The welding sleeves (3.3 ") and the fiber optic cables (6.6", 8.8 ", 22.26) and connectors (5", 5 ", 5" ", 5" ") are prefabricated ex situ. Each box (13) is then sealed with a lid (15) after the required welding and connection work, for example with the aid of sealing means such as a gasket, rubber ring, resin or sealing kit. A welding sleeve (3.3 ") is placed in situ in the ground with the collar (17.17") facing down. The collar (17,17 ') thus forms an air-filled space whereby the 6 connection points (4,4'), the passage opening (10,10 ') and the relevant connectors (5', 5 ”) remain dry, even if the welding sleeve (3.3 ') is below groundwater level. In the field, the welding sleeves (3.3 ') and the fiber optic cables (8.8', 6 ', 6 ”, 22.26) are interconnected in the desired configuration by means of the connectors (5', 5”, 5 '”, 5 ""). The second 5 fiber optic cables (8) are welded off in the POP (29). For making house connections, the FTUs (23) are connected to the second welding sleeve (2 ') via the fifth (26) and fourth / first fiber optic cables (22/6 ”), or for example via a single fiber optic cable, more directly to the first welding sleeve (2). As will be clear to a person skilled in the art, so many less or more complex branched structures can be realized of which the given example is only one. In addition, welding and testing in the field is kept to a minimum and a relatively low-skilled technician can do as much of the work as possible.
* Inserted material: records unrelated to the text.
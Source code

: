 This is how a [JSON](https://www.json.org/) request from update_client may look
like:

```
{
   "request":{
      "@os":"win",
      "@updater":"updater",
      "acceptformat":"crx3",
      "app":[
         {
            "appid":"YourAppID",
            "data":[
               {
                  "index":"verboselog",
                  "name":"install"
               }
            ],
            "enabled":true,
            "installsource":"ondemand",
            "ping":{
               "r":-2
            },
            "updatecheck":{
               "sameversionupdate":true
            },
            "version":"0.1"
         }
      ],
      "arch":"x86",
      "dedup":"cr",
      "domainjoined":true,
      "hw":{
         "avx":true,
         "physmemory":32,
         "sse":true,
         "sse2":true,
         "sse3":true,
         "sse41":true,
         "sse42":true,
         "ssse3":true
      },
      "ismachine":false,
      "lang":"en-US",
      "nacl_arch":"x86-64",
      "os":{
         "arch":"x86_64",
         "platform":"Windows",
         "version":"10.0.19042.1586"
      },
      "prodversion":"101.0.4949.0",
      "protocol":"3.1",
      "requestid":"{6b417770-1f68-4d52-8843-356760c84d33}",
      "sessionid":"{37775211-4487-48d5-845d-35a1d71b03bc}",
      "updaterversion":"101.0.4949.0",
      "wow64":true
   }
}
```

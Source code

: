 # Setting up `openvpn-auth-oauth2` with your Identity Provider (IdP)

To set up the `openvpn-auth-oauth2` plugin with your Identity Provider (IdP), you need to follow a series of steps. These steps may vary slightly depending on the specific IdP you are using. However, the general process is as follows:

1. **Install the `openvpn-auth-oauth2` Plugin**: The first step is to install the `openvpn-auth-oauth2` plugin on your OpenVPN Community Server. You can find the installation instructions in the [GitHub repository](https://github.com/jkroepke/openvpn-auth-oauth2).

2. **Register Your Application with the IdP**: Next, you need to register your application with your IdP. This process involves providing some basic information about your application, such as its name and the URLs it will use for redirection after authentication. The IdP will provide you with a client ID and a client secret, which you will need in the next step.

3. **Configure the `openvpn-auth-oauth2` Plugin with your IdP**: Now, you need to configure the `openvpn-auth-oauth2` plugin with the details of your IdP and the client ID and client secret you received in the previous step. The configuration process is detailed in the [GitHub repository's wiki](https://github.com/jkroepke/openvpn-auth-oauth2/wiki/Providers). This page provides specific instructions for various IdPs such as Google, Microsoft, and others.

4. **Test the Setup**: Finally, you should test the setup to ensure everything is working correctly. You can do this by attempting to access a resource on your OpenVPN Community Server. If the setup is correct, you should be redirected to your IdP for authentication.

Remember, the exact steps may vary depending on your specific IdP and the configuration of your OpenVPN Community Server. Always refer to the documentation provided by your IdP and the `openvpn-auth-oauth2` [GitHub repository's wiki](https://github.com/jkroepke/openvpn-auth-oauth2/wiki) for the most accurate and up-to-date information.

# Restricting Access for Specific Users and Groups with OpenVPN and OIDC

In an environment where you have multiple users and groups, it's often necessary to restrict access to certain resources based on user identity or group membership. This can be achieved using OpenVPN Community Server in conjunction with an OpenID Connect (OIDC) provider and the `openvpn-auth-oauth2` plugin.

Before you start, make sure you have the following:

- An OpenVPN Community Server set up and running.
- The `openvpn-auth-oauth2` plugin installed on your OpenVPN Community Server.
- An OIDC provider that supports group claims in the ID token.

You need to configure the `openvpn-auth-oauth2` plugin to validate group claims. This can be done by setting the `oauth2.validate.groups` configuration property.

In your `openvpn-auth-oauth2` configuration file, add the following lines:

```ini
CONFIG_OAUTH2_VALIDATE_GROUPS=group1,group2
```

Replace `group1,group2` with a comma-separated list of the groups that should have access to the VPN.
The invention provides a new innovative system for installing a fiber optic network at low costs with a higher rollout speed. The structure with the distribution points and the application of prefabricated welding sleeves and plug-in fiber optic cables lead to an optimization of the use of labor capacity, an improvement of the quality of the network and a reduction of the operating load. In addition, this new system lends itself better to a demand-driven rollout than known systems. The quality of the network is less dependent on the behavior of an individual engineer. Relatively low-skilled employees can perform the installation at a manipulation point. With the exception of the glass drawer (s) in a POP, the expertise for making a fiberglass weld is no longer necessary. Civilian teams, together with a blow crew, can realize the fiber optic connection completely independently, without the intervention of fiber optic fitters and customer connection teams.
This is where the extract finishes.